The Short Life and Unnecessary Death of the Devils Lake Formation

Edward Oscar Ulrich was previously featured here as one of the main players in the brachiopod noir "The Great Brachiopod Caper of 1892", on the side of the "victors". Decades later, though, he seems to have come out on the short end with a formation he named from one of the more geologically notable areas in Wisconsin: Devil's Lake in the Baraboo Range. Devil's Lake itself is more than worthy of a post in its own right, but for the moment I'll just plant that seed for future reference.
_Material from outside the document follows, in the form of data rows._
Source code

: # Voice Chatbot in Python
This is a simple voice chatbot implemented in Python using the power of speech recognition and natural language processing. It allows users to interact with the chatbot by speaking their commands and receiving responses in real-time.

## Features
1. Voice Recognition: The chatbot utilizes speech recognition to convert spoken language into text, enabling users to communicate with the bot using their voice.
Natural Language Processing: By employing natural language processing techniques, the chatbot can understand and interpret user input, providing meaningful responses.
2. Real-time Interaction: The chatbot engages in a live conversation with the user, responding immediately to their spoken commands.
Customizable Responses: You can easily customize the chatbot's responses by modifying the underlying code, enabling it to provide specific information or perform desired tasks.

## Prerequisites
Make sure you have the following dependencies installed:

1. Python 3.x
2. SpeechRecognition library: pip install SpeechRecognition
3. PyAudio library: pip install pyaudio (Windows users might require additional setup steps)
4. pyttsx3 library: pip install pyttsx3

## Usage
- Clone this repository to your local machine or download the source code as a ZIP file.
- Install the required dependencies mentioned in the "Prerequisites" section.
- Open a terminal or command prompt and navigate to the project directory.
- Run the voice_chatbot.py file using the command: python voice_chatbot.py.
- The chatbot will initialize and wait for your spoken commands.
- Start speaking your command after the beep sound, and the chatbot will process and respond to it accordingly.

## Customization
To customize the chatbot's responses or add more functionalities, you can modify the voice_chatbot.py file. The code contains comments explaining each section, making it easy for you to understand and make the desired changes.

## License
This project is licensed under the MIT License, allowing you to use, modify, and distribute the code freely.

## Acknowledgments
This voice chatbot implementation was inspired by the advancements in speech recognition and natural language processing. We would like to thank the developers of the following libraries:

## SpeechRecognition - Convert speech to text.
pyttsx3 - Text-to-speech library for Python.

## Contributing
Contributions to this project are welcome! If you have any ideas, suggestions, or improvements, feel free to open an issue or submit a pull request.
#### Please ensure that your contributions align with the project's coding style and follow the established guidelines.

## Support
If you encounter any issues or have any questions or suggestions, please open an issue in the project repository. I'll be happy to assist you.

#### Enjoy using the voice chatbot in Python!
A brief bit of exposition is in order, though. The Baraboo Range is an exhumed area of early Paleozoic topography, with a core of Proterozoic Baraboo Quartzite. The range is elliptical and oriented east-west, with a north range and a more complete south range; during the Cambrian and Early Ordovician, before it was buried, the range was oriented north-south instead of east-west. Similar to Taylors Falls, where basalt withstood the advancing seas, the ancient quartzite of the Baraboo Range formed islands in the Cambrian sea. Also like Taylors Falls, there is a conglomeratic sandstone that formed adjacent to the resistant Precambrian rocks, only in this case the conglomerate is composed of material shed from Baraboo Quartzite rather than Midcontinent Rift basalt. It is this flanking sedimentary unit, well-exposed near Devil's Lake, that Ulrich named the Devils Lake Formation.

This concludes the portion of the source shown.